In acquiring Gryphon Technologies, ManTech finds a company it sees as at the forefront of a very different model of engineering than the traditional document-based approach.

ManTech is at work in integrating its largest-ever acquisition in Gryphon Technologies, which specializes in digital engineering and systems engineering for the military services and other defense agencies.

Many other companies in the federal market say they also do digital engineering and systems engineering for their government customers. Which means ManTech had to ask some probing questions about what it was paying $350 million for.

David Hathaway, executive vice president and general manager for ManTech’s defense segment, said the company found an extensive portfolio of models Gryphon has already built once everyone dug deeper into Gryphon.

“They already had done the work on creating technical assets that are the underpinning of digital engineering,” Hathaway told me. “Then of course there’s the staff that knows how to use the technical assets.”

Gryphon brought to ManTech a team of nearly 1,500 people that Hathaway characterized as skilled in sharing the know-how of the models and approaches, not just creating them.

“As we work with clients and we bring new staff on, we’re also training others on these approaches and the use of these technical assets for digital engineering, so they can both do the work and train others to do the work as well,” Hathaway told me.

In the core of Gryphon is its approach toward model-based systems engineering, a methodology that prioritizing conceptual models as the primary means of information exchange versus it being document-based.

Rail, automotive and industrial are examples of other sectors where the model-based systems engineering approach is found in along with defense and government technology.

Hathaway offered an example of how model-based systems engineering is evolving: In a program with the Space Force ManTech is working on the system engineering associated with the integration of launch vehicles and payloads.

Preparatory aspects of integration and engineering could take anywhere between 12 and 18 months with traditional systems engineering, according to Hathaway.

“We have that down to weeks at this point, and in some cases even days, by using these models and we hope to get that down even further,” Hathaway said. “The elapsed time it takes to actually get to the answers is a big selling point for the clients.”

Another big selling point to ManTech, and the industry at-large, of model-based systems engineering is how documentation and paperwork is not the primary way of getting things done.

Model-based systems engineering is also becoming the preferred path as cybersecurity gets increasingly designed into large-scale IT systems and other platforms rather than being a standalone aspect.
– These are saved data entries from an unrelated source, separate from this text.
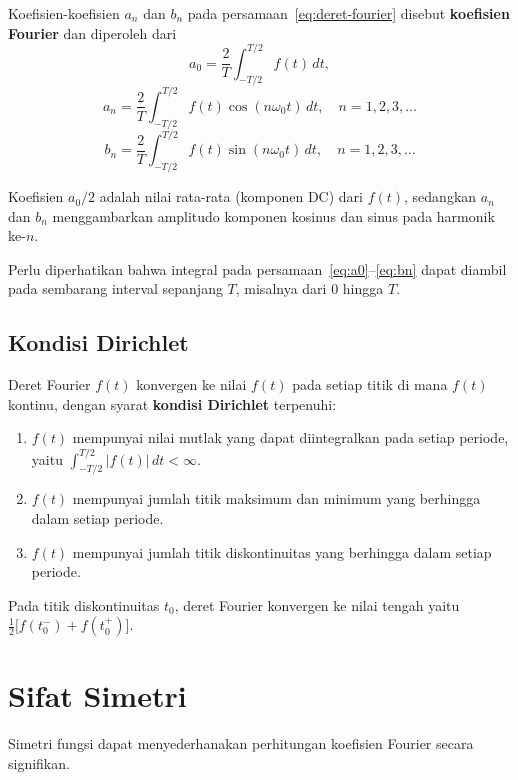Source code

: Koefisien-koefisien $a_n$ dan $b_n$ pada persamaan~\ref{eq:deret-fourier} disebut \textbf{koefisien Fourier} dan diperoleh dari
\begin{equation}
a_0 = \frac{2}{T}\int_{-T/2}^{T/2} f(t)\,dt,
\label{eq:a0}
\end{equation}
\begin{equation}
a_n = \frac{2}{T}\int_{-T/2}^{T/2} f(t)\cos(n\omega_0 t)\,dt, \quad n = 1,2,3,\ldots
\label{eq:an}
\end{equation}
\begin{equation}
b_n = \frac{2}{T}\int_{-T/2}^{T/2} f(t)\sin(n\omega_0 t)\,dt, \quad n = 1,2,3,\ldots
\label{eq:bn}
\end{equation}

Koefisien $a_0/2$ adalah nilai rata-rata (komponen DC) dari $f(t)$, sedangkan $a_n$ dan $b_n$ menggambarkan amplitudo komponen kosinus dan sinus pada harmonik ke-$n$.

Perlu diperhatikan bahwa integral pada persamaan~\ref{eq:a0}--\ref{eq:bn} dapat diambil pada sembarang interval sepanjang $T$, misalnya dari $0$ hingga $T$.

\subsection{Kondisi Dirichlet}

Deret Fourier $f(t)$ konvergen ke nilai $f(t)$ pada setiap titik di mana $f(t)$ kontinu, dengan syarat \textbf{kondisi Dirichlet} terpenuhi:
\begin{enumerate}
\item $f(t)$ mempunyai nilai mutlak yang dapat diintegralkan pada setiap periode, yaitu $\int_{-T/2}^{T/2}|f(t)|\,dt < \infty$.
\item $f(t)$ mempunyai jumlah titik maksimum dan minimum yang berhingga dalam setiap periode.
\item $f(t)$ mempunyai jumlah titik diskontinuitas yang berhingga dalam setiap periode.
\end{enumerate}
Pada titik diskontinuitas $t_0$, deret Fourier konvergen ke nilai tengah yaitu $\frac{1}{2}\bigl[f(t_0^-)+f(t_0^+)\bigr]$.

\section{Sifat Simetri}

Simetri fungsi dapat menyederhanakan perhitungan koefisien Fourier secara signifikan.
Hathaway said the shift toward that new approach means companies can also do what he called “what if?” analysis and testing of different cyber and IT components.

Some of those components are found in systems already in the field and not designed with today’s digital reality in mind, or in other words, they are many years old. This presents what Hathaway called an “interesting process to go through” in terms of pushing out software and cyber upgrades ou to the field.

Enter into that the concept of digital twinning alongside model-based systems engineering. A digital twins is a visual representation that acts as a real-time digital counterpart of a physical object.

“You have to work through the decomposition of that existing platform to get it instantiated in the model,” Hathaway said. “There’s a lot of focus on the C4ISR and IT component that’s buried in there, if we modeled it correctly.”

The Space Force example represents a second partner of ManTech’s that is a proving ground of how to apply the model-based systems engineering concept.

ManTech works with Elon Musk’s SpaceX outfit -- which likes to go fast – on the systems engineering and certification process for reusable boosters to launch payloads. That capability not so long ago was nonexistent.

“Not only are we trying to do it faster, some things are flat out new as we get into some of these engineering and integration type situations with these newer technologies,” Hathaway said. “That set of commercial launch providers, they want to move fast and do things a certain way, and we’re having to keep up. These system engineering techniques are helping us do that.”